Psalm 116:15 (NKJV)15 Precious in the sight of the
LORD Is the death of His saints.
Do you remember the
story about Lazarus death?
Jesus knew that He
would raise Lazarus from the dead. But
when he saw the sad faces, approached
the sealed tomb, and felt the loss of a loved one the Bible said that He
wept.
John 11:32-35 NLT When Mary
arrived and saw Jesus, she fell at his feet and said, “Lord, if only you had
been here, my brother would not have died.” When Jesus saw her weeping and saw
the other people wailing with her, a deep anger welled up within him, and he
was deeply troubled. “Where have you put him?” he asked them. They told him,
“Lord, come and see.” Then Jesus wept.
Now we know that
believers will be resurrected, but being apart from them causes natural pain
and grief.
2. The
second thing that I want you to keep in
mind is that while mourning is natural, our rejoicing is supernatural.
Although we mourn
and grieve, the Lord is with us through it all.

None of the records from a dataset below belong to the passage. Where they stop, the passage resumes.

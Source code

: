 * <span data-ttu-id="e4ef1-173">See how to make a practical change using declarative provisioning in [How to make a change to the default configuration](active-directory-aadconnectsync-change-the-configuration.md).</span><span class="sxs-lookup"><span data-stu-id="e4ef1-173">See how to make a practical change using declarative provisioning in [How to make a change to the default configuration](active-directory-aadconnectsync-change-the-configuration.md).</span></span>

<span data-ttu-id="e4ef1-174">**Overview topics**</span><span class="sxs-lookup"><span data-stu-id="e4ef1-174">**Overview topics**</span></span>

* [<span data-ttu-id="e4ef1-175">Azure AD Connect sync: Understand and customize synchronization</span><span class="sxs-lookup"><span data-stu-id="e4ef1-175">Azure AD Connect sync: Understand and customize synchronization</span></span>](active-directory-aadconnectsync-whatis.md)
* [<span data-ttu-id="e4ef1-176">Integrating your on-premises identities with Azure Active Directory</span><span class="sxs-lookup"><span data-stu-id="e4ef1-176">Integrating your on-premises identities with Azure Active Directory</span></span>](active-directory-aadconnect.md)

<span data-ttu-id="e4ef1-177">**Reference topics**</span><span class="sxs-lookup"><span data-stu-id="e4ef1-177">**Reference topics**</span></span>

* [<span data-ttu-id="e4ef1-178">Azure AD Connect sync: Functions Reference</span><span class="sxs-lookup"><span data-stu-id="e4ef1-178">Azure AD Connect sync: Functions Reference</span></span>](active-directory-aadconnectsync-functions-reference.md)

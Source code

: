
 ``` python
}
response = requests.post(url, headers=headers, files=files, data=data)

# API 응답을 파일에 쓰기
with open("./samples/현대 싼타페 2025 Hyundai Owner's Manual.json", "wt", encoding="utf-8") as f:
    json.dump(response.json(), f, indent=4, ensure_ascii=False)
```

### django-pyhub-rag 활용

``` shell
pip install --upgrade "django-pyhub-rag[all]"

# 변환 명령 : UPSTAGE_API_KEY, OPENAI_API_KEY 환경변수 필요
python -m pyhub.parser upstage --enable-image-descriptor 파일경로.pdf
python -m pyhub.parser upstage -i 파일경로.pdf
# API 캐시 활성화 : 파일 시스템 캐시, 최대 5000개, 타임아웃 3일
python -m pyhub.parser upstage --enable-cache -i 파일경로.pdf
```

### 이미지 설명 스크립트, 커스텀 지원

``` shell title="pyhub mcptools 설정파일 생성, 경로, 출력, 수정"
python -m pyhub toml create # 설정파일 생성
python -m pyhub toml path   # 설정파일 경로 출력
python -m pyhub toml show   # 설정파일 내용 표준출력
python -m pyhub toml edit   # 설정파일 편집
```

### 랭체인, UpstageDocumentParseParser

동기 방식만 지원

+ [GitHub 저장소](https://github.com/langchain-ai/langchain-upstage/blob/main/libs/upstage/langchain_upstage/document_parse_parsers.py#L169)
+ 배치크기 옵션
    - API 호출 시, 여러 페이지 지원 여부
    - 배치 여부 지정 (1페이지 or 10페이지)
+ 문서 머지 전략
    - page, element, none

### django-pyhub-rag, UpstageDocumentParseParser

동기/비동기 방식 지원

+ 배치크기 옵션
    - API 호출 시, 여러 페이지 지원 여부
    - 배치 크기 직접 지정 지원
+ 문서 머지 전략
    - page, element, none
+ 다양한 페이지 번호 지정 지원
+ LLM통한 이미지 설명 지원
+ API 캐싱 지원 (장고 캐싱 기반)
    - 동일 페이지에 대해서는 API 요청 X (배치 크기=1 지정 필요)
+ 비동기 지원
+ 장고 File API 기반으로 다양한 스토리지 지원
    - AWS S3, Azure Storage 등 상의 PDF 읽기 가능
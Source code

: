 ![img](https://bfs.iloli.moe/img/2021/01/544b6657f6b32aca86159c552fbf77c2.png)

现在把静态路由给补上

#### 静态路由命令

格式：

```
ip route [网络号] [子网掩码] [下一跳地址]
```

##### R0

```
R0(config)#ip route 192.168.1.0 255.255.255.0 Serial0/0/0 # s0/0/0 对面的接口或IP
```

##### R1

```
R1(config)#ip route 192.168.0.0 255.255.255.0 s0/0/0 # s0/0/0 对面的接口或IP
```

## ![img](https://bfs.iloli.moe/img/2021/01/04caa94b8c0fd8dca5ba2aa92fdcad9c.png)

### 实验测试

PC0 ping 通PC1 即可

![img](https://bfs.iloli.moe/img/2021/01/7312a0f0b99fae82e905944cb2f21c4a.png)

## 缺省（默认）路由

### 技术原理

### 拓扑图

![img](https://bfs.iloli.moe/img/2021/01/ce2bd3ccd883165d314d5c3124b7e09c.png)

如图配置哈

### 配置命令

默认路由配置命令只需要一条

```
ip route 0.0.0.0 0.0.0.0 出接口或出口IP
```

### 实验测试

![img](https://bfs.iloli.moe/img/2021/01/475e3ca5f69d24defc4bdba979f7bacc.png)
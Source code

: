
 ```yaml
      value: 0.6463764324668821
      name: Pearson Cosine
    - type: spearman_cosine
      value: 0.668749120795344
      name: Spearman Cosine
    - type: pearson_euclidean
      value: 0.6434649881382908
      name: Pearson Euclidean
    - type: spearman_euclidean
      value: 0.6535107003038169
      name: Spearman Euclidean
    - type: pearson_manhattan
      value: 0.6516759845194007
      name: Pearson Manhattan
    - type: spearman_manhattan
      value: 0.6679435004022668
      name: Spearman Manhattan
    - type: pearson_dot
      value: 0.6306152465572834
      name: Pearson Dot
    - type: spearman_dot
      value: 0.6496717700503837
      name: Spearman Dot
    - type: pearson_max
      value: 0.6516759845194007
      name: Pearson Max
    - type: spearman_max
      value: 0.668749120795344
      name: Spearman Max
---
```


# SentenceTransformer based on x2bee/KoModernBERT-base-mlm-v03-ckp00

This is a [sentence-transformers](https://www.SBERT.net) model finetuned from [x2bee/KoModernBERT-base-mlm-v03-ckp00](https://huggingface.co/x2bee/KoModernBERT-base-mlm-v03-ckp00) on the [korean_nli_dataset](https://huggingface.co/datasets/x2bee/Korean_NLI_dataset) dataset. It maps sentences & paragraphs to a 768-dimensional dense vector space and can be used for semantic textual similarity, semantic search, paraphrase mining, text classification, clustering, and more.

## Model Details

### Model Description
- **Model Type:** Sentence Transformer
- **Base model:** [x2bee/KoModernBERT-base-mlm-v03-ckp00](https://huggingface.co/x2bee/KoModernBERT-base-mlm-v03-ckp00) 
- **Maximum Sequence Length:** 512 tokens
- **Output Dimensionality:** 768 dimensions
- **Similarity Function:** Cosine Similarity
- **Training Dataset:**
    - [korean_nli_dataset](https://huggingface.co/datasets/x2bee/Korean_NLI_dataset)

As believers, we have comfort and hope in the future: we know that our loved ones, if they accepted Jesus as
Lord and Savior, are with the Lord.
2
Corinthians 5:8 NLT Yes, we are fully confident, and we would rather be
away from these earthly bodies, for then we will be at home with the Lord.
Scripture even calls
those who are now with the Lord blessed.
Revelation 14:13 NLT And I heard
a voice from heaven saying, “Write this down: Blessed are those who die in the
Lord from now on. Yes, says the Spirit, they are blessed indeed, for they will
rest from their hard work; for their good deeds follow them!”
An Important Reality
Here’s the
reality. The Apostle Paul reminds us
that if we believe in the gospel, we also believe in the Second Coming of
Christ! Nothing is more comforting to us
in our loss than that of the resurrection
it’s the true hope that only we as Christians have.
The scene of Jesus’
Second Coming causes us to pause in our grief to anticipate the future.
When Christ
returns, He will bring those believers who have preceded us in death to earth
with Him!
1 Thessalonians 4:16-18 NLT For
the Lord himself will come down from heaven with a commanding shout, with the
voice of the archangel, and with the trumpet call of God. First, the believers
who have died will rise from their graves. Then, together with them, we who are
still alive and remain on the earth will be caught up in the clouds to meet the
Lord in the air. Then we will be with the Lord forever. So encourage each other
with these words.
While we grieve their loss, surely THEY rejoice and anticipate the day when they will be the first to see the resurrected Christ return for His people.
While we grieve their loss, surely THEY rejoice and anticipate the day when they will be the first to see the resurrected Christ return for His people.